● **Work order**: Make an exact copy of the entries below, with all images left out.

● **Exercise input**:
+++
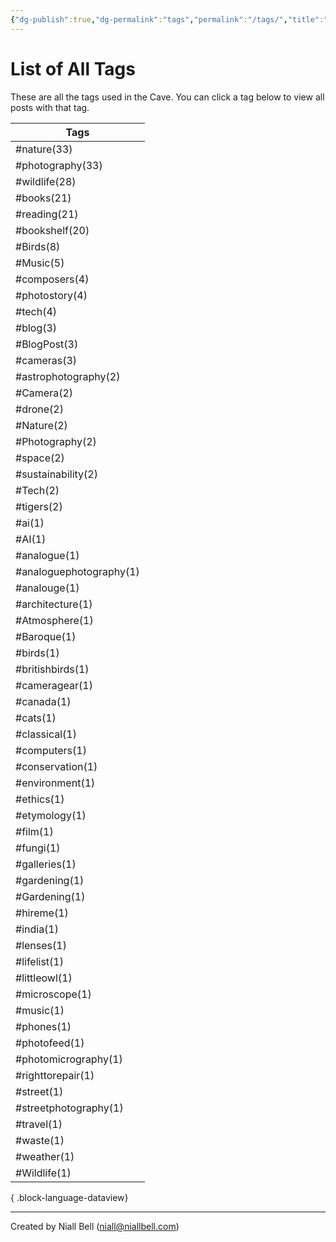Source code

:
 ```yaml
---
{"dg-publish":true,"dg-permalink":"tags","permalink":"/tags/","title":"List of All Tags","hide":true,"noteIcon":null,"created":"2024-04-16T00:05:40.000+01:00","updated":"2024-05-05T11:08:34.000+01:00"}
---
```


# List of All Tags

These are all the tags used in the Cave. You can click a tag below to view all posts with that tag.

| Tags                    |
| ----------------------- |
| #nature(33)             |
| #photography(33)        |
| #wildlife(28)           |
| #books(21)              |
| #reading(21)            |
| #bookshelf(20)          |
| #Birds(8)               |
| #Music(5)               |
| #composers(4)           |
| #photostory(4)          |
| #tech(4)                |
| #blog(3)                |
| #BlogPost(3)            |
| #cameras(3)             |
| #astrophotography(2)    |
| #Camera(2)              |
| #drone(2)               |
| #Nature(2)              |
| #Photography(2)         |
| #space(2)               |
| #sustainability(2)      |
| #Tech(2)                |
| #tigers(2)              |
| #ai(1)                  |
| #AI(1)                  |
| #analogue(1)            |
| #analoguephotography(1) |
| #analouge(1)            |
| #architecture(1)        |
| #Atmosphere(1)          |
| #Baroque(1)             |
| #birds(1)               |
| #britishbirds(1)        |
| #cameragear(1)          |
| #canada(1)              |
| #cats(1)                |
| #classical(1)           |
| #computers(1)           |
| #conservation(1)        |
| #environment(1)         |
| #ethics(1)              |
| #etymology(1)           |
| #film(1)                |
| #fungi(1)               |
| #galleries(1)           |
| #gardening(1)           |
| #Gardening(1)           |
| #hireme(1)              |
| #india(1)               |
| #lenses(1)              |
| #lifelist(1)            |
| #littleowl(1)           |
| #microscope(1)          |
| #music(1)               |
| #phones(1)              |
| #photofeed(1)           |
| #photomicrography(1)    |
| #righttorepair(1)       |
| #street(1)              |
| #streetphotography(1)   |
| #travel(1)              |
| #waste(1)               |
| #weather(1)             |
| #Wildlife(1)            |

{ .block-language-dataview}

---
Created by Niall Bell (niall@niallbell.com)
+++
● **Exercise solution**:
Source code

:
 ```yaml
---
{"dg-publish":true,"dg-permalink":"tags","permalink":"/tags/","title":"List of All Tags","hide":true,"noteIcon":null,"created":"2024-04-16T00:05:40.000+01:00","updated":"2024-05-05T11:08:34.000+01:00"}
---
```


# List of All Tags

These are all the tags used in the Cave. You can click a tag below to view all posts with that tag.

| Tags                    |
| ----------------------- |
| #nature(33)             |
| #photography(33)        |
| #wildlife(28)           |
| #books(21)              |
| #reading(21)            |
| #bookshelf(20)          |
| #Birds(8)               |
| #Music(5)               |
| #composers(4)           |
| #photostory(4)          |
| #tech(4)                |
| #blog(3)                |
| #BlogPost(3)            |
| #cameras(3)             |
| #astrophotography(2)    |
| #Camera(2)              |
| #drone(2)               |
| #Nature(2)              |
| #Photography(2)         |
| #space(2)               |
| #sustainability(2)      |
| #Tech(2)                |
| #tigers(2)              |
| #ai(1)                  |
| #AI(1)                  |
| #analogue(1)            |
| #analoguephotography(1) |
| #analouge(1)            |
| #architecture(1)        |
| #Atmosphere(1)          |
| #Baroque(1)             |
| #birds(1)               |
| #britishbirds(1)        |
| #cameragear(1)          |
| #canada(1)              |
| #cats(1)                |
| #classical(1)           |
| #computers(1)           |
| #conservation(1)        |
| #environment(1)         |
| #ethics(1)              |
| #etymology(1)           |
| #film(1)                |
| #fungi(1)               |
| #galleries(1)           |
| #gardening(1)           |
| #Gardening(1)           |
| #hireme(1)              |
| #india(1)               |
| #lenses(1)              |
| #lifelist(1)            |
| #littleowl(1)           |
| #microscope(1)          |
| #music(1)               |
| #phones(1)              |
| #photofeed(1)           |
| #photomicrography(1)    |
| #righttorepair(1)       |
| #street(1)              |
| #streetphotography(1)   |
| #travel(1)              |
| #waste(1)               |
| #weather(1)             |
| #Wildlife(1)            |

{ .block-language-dataview}

---
Created by Niall Bell (niall@niallbell.com)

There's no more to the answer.